WHAT IS REQUIRED →
Verbatim, and with nothing else, reproduce the data below from its first line through the line containing "behaves the same".

DATA TO PROCESS →
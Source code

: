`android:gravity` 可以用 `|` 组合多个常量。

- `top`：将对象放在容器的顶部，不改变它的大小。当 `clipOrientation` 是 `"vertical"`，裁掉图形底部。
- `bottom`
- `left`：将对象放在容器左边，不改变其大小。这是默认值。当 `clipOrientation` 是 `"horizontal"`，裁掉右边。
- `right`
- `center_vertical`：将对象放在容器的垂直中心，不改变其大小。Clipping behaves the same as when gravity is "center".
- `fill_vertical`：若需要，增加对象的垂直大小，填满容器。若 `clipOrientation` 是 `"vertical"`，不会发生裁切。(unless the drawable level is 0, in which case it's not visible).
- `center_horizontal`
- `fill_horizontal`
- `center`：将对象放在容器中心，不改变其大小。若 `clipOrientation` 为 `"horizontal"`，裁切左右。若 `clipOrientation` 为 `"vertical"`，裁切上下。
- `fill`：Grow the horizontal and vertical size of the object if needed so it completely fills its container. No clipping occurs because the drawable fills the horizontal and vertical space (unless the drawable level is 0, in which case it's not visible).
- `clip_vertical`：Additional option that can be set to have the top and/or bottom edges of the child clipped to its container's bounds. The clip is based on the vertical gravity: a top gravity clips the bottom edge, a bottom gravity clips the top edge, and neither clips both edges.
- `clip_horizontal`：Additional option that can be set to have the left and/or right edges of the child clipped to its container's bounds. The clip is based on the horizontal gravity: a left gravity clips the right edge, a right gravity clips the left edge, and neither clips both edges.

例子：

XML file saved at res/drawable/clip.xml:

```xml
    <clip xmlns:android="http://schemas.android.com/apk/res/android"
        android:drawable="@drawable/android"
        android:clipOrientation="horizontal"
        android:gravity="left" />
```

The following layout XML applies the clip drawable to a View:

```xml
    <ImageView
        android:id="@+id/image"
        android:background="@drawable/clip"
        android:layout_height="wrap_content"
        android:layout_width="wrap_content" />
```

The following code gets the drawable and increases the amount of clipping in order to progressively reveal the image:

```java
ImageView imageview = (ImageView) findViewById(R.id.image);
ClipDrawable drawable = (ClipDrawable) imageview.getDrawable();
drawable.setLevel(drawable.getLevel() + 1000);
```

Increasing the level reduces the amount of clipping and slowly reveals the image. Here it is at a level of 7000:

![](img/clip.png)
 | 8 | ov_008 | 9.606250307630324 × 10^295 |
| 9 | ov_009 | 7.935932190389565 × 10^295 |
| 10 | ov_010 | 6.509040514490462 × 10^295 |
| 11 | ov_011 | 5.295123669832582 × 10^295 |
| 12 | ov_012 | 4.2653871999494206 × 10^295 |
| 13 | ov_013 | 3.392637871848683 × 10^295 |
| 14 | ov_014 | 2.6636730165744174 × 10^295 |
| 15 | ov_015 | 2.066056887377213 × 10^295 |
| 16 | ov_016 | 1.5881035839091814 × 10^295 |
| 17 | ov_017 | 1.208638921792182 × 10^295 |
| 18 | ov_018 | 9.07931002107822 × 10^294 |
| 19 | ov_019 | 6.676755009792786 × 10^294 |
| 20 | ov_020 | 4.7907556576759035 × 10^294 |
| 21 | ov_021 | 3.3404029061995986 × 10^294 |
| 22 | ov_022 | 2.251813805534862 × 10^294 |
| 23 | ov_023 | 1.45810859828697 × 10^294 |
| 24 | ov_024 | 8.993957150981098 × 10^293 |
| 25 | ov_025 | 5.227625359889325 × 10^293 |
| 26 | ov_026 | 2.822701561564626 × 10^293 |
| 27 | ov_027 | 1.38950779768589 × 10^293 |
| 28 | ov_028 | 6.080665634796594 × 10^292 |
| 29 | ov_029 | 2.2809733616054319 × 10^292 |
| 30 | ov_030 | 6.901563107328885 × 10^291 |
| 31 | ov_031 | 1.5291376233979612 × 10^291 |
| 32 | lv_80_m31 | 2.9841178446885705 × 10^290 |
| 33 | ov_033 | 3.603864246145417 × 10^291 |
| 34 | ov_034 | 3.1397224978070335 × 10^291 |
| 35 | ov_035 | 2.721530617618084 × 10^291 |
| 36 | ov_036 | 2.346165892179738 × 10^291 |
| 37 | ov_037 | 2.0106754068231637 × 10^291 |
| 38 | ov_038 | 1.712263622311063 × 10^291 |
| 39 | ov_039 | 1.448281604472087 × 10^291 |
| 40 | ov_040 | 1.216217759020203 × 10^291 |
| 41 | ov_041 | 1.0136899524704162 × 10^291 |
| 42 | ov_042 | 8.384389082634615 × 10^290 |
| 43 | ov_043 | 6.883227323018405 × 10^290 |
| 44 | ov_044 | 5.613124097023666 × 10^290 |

ANSWER BOX →
Source code

:`android:gravity` 可以用 `|` 组合多个常量。

- `top`：将对象放在容器的顶部，不改变它的大小。当 `clipOrientation` 是 `"vertical"`，裁掉图形底部。
- `bottom`
- `left`：将对象放在容器左边，不改变其大小。这是默认值。当 `clipOrientation` 是 `"horizontal"`，裁掉右边。
- `right`
- `center_vertical`：将对象放在容器的垂直中心，不改变其大小。Clipping behaves the same as when gravity is "center".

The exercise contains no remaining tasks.